Dopo che Don Raffaele, congedato Ziu Basiliu, entrò in casa, andò
in camera delle figlie. Si affacciò, e vide le sue due bambine beatamente
addormentate. Lentamente, si diresse in camera sua, timoroso di vedere un
corvo nero sullo stipite del letto.
Mentre entrava, quatto quatto, nella stanza, si lamentava mentalmente, domandando
a Dio cosa avesse fatto di male affinché gli avesse mandato quel maleficio.

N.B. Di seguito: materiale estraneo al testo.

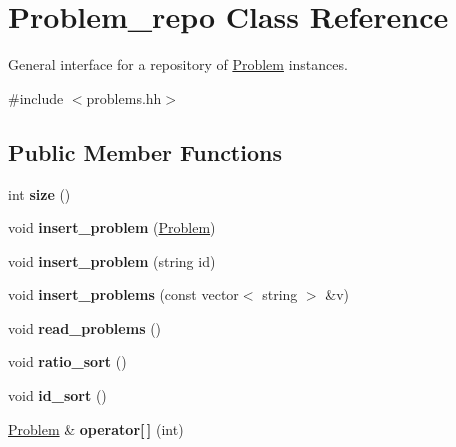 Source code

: \hypertarget{classProblem__repo}{}\section{Problem\+\_\+repo Class Reference}
\label{classProblem__repo}


General interface for a repository of \hyperlink{classProblem}{Problem} instances.  




{\ttfamily \#include $<$problems.\+hh$>$}

\subsection*{Public Member Functions}
\begin{DoxyCompactItemize}
\item 
\mbox{\label{classProblem__repo_a8a9a7effb0a3fbf7206c1a450263a5a6}} 
int {\bfseries size} ()
\item 
\mbox{\label{classProblem__repo_a172279d0a9f87967c514aefa11b82b28}} 
void {\bfseries insert\+\_\+problem} (\hyperlink{classProblem}{Problem})
\item 
\mbox{\label{classProblem__repo_ad860b8545f5597b167aad671310e489f}} 
void {\bfseries insert\+\_\+problem} (string id)
\item 
\mbox{\label{classProblem__repo_a40d6ea558ed2bf85496f8def862bbcac}} 
void {\bfseries insert\+\_\+problems} (const vector$<$ string $>$ \&v)
\item 
\mbox{\label{classProblem__repo_aa5be580f9a0275b273371645cab7226f}} 
void {\bfseries read\+\_\+problems} ()
\item 
\mbox{\label{classProblem__repo_a3ee73007f380fc88db4cf46a94491db0}} 
void {\bfseries ratio\+\_\+sort} ()
\item 
\mbox{\label{classProblem__repo_a131b19612b97038431144ff502cefa16}} 
void {\bfseries id\+\_\+sort} ()
\item 
\mbox{\label{classProblem__repo_a78ca286ecbdad4ed7479ba55570d4b8f}} 
\hyperlink{classProblem}{Problem} \& {\bfseries operator\mbox{[}$\,$\mbox{]}} (int)
\end{DoxyCompactItemize}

Tastò il letto, e notò che la moglie non c’era. Emise
allora un mugolio di dolore, e vi si buttò sopra, addormentandosi quasi
subito.
Poco più tardi, Donna Maria entrò nella camera, scorgendovi
il marito che, mezzo vestito, ronfava pesantemente. Con il cuore traboccante
di dolore per la figlia defraudata, accarezzò il volto dell’uomo,
il quale, sentendo la mano leggera della moglie, nel sonno farfugliò:
“Vai via, brutto corvaccio!”
Donna Maria sussultò. Ritirò immediatamente la mano, domandandosi
il senso di quelle parole. Povero marito, si disse. Come mai dormiva tutto
vestito? Quando l’aveva lasciato, russava beatamente sotto le coperte,
e invece ora era vestito di tutto punto, come se stesse per uscire.
Fece per destarlo, quando decise di attendere l’indomani. Cautamente
lo svestì e lo mise sotto le calde lenzuola di pesante lino. Dopo di
che, indossò la vestaglia da notte e vi si infilò pure lei.
E mentre cercava di addormentarsi, rimuginava sul come fare per dire tutto
al marito della loro Caterina. Maria Spanu era atterrita: quel vecchiaccio
lì, come aveva potuto sedurre la loro bambina?